What language is this and what does it mean?
August 23, 2022 4:48 PM   Subscribe

"Peunk Chuckeye Glavey" - Google is not helpful, and I don't know the magic phrases to figure it out. Context inside.

A friend's grandfather (perhaps German) used to have the kids give him really hard tight hugs and then would say this phrase. The phrase was also cross-stitched on a pillow in the house. No clue what language or what it means, and she's been trying to figure it out for years. Latin alphabet, no accents on the letters, no letters not found in English.

Can you solve this mystery? I said I had "smart people to ask."
posted by Ms Vegetable to Writing & Language (8 answers total) 3 users marked this as a favorite
 
Well according to my idle google translating “peunc glave” (probably missing accents) means “shake their heads” in Romanian, that’s all I got for ya but maybe it’s something?
posted by showbiz_liz at 5:05 PM on August 23, 2022 [2 favorites]


But I’d err on the side of assuming the written version on the pillow is the result of a game of intergenerational telephone and not how it’s actually spelled.
posted by showbiz_liz at 5:06 PM on August 23, 2022 [6 favorites]

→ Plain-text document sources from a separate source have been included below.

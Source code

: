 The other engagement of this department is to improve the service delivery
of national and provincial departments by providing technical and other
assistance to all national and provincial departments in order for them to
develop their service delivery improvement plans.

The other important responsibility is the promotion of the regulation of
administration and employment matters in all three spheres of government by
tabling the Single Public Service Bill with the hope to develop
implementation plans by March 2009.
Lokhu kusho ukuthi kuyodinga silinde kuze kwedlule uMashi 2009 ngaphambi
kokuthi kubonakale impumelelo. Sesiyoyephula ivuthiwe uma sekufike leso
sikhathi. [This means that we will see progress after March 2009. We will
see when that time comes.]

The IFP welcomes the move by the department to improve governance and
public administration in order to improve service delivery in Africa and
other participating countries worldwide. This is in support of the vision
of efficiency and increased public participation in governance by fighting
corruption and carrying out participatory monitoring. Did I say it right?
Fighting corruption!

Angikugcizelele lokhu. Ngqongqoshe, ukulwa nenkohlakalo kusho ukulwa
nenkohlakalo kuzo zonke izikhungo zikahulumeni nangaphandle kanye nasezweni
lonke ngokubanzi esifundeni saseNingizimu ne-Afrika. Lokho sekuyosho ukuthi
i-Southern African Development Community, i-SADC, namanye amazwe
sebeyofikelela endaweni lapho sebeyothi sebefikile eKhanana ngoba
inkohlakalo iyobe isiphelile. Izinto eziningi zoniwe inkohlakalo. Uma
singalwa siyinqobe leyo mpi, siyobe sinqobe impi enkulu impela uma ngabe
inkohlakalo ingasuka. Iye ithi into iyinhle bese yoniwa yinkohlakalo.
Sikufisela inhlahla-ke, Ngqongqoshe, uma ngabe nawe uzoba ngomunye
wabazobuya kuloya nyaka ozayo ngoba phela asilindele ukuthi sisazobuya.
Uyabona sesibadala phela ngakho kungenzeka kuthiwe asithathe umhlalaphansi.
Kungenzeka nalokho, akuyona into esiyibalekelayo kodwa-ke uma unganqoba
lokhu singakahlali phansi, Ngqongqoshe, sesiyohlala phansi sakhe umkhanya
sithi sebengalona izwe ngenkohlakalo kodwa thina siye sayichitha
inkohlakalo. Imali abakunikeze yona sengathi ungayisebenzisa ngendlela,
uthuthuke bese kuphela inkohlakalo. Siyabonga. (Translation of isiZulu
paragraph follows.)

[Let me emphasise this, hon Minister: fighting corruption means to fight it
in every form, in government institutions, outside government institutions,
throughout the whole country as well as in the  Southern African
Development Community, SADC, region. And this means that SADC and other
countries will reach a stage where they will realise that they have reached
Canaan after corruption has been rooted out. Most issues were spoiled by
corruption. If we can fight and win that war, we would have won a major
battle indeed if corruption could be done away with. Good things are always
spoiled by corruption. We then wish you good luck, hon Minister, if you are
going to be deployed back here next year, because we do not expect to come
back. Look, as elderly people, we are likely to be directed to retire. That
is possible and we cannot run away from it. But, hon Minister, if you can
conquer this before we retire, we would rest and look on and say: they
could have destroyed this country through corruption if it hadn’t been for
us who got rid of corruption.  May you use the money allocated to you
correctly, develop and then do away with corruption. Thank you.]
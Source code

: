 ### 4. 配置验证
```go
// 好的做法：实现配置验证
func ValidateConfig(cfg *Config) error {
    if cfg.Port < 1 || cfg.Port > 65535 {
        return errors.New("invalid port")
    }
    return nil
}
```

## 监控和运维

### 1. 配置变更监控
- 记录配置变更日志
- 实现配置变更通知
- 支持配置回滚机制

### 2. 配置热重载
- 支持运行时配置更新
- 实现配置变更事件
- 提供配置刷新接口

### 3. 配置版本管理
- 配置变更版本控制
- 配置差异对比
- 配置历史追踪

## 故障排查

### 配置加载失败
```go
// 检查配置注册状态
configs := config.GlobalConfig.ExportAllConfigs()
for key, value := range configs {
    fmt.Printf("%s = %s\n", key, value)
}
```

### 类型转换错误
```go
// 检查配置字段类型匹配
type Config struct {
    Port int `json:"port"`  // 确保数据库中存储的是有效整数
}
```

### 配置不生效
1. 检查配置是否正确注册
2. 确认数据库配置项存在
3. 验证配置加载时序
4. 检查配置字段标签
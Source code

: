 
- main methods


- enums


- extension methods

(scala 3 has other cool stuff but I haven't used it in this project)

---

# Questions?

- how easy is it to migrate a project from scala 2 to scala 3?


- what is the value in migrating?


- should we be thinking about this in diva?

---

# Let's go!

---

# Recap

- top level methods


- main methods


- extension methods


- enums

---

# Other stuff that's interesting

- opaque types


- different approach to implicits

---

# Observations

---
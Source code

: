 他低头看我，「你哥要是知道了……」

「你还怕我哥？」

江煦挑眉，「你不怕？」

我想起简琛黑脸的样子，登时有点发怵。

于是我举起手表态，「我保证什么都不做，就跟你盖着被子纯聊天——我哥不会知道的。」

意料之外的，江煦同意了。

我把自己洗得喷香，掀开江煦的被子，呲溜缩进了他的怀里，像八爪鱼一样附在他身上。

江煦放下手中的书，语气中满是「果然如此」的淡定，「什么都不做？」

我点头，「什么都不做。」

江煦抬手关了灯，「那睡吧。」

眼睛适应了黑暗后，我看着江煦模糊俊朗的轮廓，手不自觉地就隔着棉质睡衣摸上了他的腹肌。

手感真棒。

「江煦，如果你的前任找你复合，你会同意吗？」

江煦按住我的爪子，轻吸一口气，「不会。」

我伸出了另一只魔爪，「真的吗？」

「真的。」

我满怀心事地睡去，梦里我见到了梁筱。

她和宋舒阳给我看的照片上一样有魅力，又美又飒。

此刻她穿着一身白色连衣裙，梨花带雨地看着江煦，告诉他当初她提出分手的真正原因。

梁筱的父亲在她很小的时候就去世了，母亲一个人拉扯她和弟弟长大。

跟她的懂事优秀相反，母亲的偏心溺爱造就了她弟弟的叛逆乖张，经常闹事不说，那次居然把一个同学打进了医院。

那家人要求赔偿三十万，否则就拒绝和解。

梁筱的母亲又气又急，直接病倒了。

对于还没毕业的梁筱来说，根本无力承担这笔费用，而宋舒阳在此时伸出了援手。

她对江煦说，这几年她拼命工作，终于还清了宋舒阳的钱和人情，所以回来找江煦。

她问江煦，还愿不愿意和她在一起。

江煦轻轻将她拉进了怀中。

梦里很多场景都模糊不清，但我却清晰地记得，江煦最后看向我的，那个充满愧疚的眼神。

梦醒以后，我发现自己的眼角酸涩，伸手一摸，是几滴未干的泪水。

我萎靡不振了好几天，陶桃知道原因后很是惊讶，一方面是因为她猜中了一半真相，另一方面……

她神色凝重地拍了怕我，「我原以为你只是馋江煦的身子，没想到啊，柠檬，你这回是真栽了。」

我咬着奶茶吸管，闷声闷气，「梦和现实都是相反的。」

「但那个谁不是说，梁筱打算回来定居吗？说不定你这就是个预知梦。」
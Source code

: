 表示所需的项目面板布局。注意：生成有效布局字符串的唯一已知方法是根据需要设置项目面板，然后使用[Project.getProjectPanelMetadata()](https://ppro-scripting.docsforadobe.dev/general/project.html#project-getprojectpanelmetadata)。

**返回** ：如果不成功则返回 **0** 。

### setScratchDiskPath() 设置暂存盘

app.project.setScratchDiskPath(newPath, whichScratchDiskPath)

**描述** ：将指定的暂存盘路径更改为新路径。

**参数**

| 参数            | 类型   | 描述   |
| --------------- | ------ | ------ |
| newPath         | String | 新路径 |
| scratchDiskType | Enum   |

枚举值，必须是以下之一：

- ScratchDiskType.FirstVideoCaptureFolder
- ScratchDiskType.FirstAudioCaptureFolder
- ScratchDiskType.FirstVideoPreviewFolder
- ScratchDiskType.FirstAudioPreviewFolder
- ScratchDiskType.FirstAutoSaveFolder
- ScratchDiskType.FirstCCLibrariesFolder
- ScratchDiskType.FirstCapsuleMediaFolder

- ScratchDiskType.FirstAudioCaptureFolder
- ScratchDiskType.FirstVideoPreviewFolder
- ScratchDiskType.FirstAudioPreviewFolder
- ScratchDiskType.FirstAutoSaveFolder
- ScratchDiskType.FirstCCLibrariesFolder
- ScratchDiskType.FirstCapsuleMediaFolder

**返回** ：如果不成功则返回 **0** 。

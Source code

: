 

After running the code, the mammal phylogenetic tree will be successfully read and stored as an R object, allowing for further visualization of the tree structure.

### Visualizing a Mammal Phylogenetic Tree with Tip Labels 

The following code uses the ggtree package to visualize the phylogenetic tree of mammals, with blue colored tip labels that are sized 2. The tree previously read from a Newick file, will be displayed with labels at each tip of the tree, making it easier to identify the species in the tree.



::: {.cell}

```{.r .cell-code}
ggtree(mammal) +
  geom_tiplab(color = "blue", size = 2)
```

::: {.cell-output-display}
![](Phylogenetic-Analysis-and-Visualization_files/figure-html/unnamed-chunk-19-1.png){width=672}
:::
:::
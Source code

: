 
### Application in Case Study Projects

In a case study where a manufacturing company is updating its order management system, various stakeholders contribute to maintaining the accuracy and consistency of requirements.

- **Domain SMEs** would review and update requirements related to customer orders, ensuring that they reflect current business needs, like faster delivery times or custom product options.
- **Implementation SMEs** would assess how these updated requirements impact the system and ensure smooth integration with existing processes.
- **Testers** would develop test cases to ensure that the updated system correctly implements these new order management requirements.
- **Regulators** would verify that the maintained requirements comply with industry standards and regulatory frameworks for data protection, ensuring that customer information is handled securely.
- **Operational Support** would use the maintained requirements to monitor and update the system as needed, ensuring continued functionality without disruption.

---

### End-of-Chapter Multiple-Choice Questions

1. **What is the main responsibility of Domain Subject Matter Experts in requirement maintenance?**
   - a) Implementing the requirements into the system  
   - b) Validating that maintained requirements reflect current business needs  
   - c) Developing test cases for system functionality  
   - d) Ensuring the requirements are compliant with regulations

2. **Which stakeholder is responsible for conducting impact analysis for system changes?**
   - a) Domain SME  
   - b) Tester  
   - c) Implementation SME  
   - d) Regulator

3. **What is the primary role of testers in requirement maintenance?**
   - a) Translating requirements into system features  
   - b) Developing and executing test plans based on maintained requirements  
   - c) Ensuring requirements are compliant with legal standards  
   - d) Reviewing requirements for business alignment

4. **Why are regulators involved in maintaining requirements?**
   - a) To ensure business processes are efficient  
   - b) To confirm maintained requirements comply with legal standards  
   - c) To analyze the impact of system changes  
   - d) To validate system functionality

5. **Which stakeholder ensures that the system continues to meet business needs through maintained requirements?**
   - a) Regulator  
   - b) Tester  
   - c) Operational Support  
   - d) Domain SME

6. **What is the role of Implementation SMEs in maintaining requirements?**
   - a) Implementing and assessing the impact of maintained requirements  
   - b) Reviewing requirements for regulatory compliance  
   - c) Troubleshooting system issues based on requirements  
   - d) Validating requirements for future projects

OP, does your friend's family still have the pillow, or is it just being remembered? I'm asking because I'm trying to understand if the phrase is being recalled from memory or transcribed from the pillow.
posted by OrangeDisk at 7:31 PM on August 23, 2022


Not the same thing, but reminds me of Mairzy Doats.
posted by mekily at 10:03 PM on August 23, 2022 [2 favorites]


Can you (or better, your friend) make a recording of how the phrase actually sounds? The spelling is definitely Englishified, and knowing the exact sounds will help to narrow it down (eg - pʌŋk, pɔɪŋk, peuŋk? glævi, gleɪvi, glaveɪ?)
posted by Glier's Goetta at 1:58 AM on August 24, 2022 [2 favorites]


Response by poster: This is the phrase the friend wrote down for me from the pillow - it is how it is cross-stitched as far as I know.

It is quite likely that it is a mairzy doats situation, yes.

The friend pronounced it close to how it reads to me:

Pee-yunck - I'm trying to figure out the closest "u" sound and it might be ö or ø from Danish
Chuck-eye - pretty evenly pronounced
The GL had a throat glottis sound
avey rhymes with gravy that goes on mashed potatoes

I'm sorry, I'm not a linguist, so I'm trying my best here. This is a 40+ year mystery for the friend, and any direction is helpful, thank you!
posted by Ms Vegetable at 6:28 AM on August 24, 2022 [1 favorite]


Stab in the dark but could it be a mairzy-doats-ization of a French saying about life? “[Peunck chuck eyeg] la vie?”
posted by ejs at 8:08 AM on August 24, 2022


My first guess was "pink chuck eye gravy," which sounds like it could be a regional food item since chuck eye is a cut of meat, it can be served medium rare (pink), and you can make gravy from the drippings.

It's an interesting mystery, especially since it is cross-stitched on a pillow!